The cap is 3 to 10 cm (1 to 4 in), rarely up to 12 cm (4+1⁄2 in) wide and more or less centrifugal-shaped and round. It is at early stage convex and furled on the slightly churlish edge, and depressed in the centre and later flat, funnel-shaped depressed. The cap skin is bare, greasy in moist weather and slightly shiny when dry. The cap is tangerine to orange-brown, darker zoned towards the edges and dulls mainly yellow-brown. In old age or after cold or frost it changes the colour more or less to dirty greenish or green-spotted. [7] [11]

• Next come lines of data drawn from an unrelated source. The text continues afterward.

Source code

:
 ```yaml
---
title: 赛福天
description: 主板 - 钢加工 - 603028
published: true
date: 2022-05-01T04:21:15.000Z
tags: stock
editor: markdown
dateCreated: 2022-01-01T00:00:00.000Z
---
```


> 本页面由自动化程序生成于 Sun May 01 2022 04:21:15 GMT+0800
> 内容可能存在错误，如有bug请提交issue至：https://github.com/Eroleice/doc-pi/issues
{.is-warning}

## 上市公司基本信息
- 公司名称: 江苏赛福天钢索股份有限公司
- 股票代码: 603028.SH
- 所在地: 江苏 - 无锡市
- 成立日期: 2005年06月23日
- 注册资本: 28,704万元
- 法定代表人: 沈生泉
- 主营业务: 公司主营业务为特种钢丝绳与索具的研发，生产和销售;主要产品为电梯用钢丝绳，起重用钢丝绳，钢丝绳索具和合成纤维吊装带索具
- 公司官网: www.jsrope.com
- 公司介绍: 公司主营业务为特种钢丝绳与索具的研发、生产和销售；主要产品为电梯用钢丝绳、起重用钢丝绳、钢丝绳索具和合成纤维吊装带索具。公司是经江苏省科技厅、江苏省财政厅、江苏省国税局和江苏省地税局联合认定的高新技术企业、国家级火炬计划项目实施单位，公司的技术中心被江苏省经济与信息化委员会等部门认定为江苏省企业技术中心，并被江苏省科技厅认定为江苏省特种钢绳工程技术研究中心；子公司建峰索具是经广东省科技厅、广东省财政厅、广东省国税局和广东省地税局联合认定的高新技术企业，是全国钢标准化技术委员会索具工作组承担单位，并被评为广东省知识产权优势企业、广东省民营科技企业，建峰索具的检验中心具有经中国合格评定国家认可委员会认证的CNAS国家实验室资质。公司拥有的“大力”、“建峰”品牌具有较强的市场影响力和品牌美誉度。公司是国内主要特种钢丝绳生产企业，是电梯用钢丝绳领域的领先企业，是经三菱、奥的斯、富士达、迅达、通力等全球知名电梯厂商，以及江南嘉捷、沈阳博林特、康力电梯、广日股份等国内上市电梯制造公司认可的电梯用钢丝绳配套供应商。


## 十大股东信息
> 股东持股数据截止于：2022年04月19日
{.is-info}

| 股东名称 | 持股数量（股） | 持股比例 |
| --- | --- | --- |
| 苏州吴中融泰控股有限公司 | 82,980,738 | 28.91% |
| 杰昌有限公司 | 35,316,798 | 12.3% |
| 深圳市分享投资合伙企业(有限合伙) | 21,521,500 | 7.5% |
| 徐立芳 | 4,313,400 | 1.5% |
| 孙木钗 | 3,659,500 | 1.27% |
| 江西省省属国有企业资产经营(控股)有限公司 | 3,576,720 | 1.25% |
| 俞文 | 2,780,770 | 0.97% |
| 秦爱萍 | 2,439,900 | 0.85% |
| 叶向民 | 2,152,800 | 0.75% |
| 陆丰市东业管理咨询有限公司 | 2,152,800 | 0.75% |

The dense, bow-like lamellae are pale-orange to pale-ochre and on the stipe basifixed or slightly decurrent. They are brittle and intermixed with shorter lamellulae (short gills that do not extend fully from the cap margin to the stem) as well as partly forking near the stem. In old age or in cases of injury they receive initially dark red, later grey green spots. The spore print is pale ochre. [7] [11]
The mainly long and cylindrical stipe is reddish orange. It is 4 to 8 cm (1+1⁄2 to 3 in) (rarely 10 cm (4 in)) long, 1 to 1.5 cm (3⁄8 to 5⁄8 in) wide and barely foveate or blotchy. On the basis it is often slightly thickened or pompous and becomes hollow inside. A bloomy circular zones is found on the lamella disposition. [7] [11]
The milk is first carrot-red and becomes a maroon colour within 10 to 30 minutes. The brittle and pale-yellowish flesh is often infested with maggots. If cut or injured it becomes, as the milk, first carrot-red, then maroon and within hours dirty green. The fruit body smells harsh, fruit-like and first tastes mild, but then slightly resinous-bitter and nearly spicy or somewhat astringent. [7] [11]
The rotund to ellipsoid spores are 7.5–10 μm long and 6–7.6 μm wide. The surface ornamentation extends to 0.5 μm high and is mainly from warts and short, wide ridges, which are linked through few fine lines to form an incomplete net (reticulum). The suprahilar area, a distinctly limited zone above the apiculus, is weakly amyloid. Basidia (spore-bearing cells) are four-spored and measure 45–60 × 9.5–12 μm. They are roughly cylindrical to somewhat club-shaped and often have an oil droplet or a granular body. The sterigmata are 4.5–5.5 μm long. The thin-walled pleurocystidia are sparse, but somewhat common near the gill edge. They are protruded and are 45–65 μm long and 5–8 μm wide, they are sometimes smaller near the gill edge. Nearly spindle-shaped, they are often straightened or constricted like a string of pearls at the apex. The body is often fine and grained. Pseudocystidia are largely present. They are 4–6 μm wide and are sometimes protruded, but are often shorter than the basidioles (basidia in the early developmental stage). The basidioles are cylindric to spiral and have an ochre-coloured substance, similar to the laticifers. Near the top they are, however, almost hyaline (transparent). The gill edge is usually sterile and has a few to many cheilocystidia. The thin-walled cheiloleptocystidia are 15–25 μm long and 5–10 μm wide. They are almost club-shaped or irregularly shaped and transparent, and often contain a granular material. The cheilomacrocystidia are also thin-walled and measure 25–50 μm long and 6–8 μm wide. They are slightly spindle-shaped and often have a tip resembling a string of pearls; their interior is hyaline or granular. Laticifers are abundant, striking and body is ochre coloured. The cuticle of the cap is an ixocutis, whereby the hyphae are linked in a jellylike matrix, that can swell up in moisture to become heavily slimy. [10] [12]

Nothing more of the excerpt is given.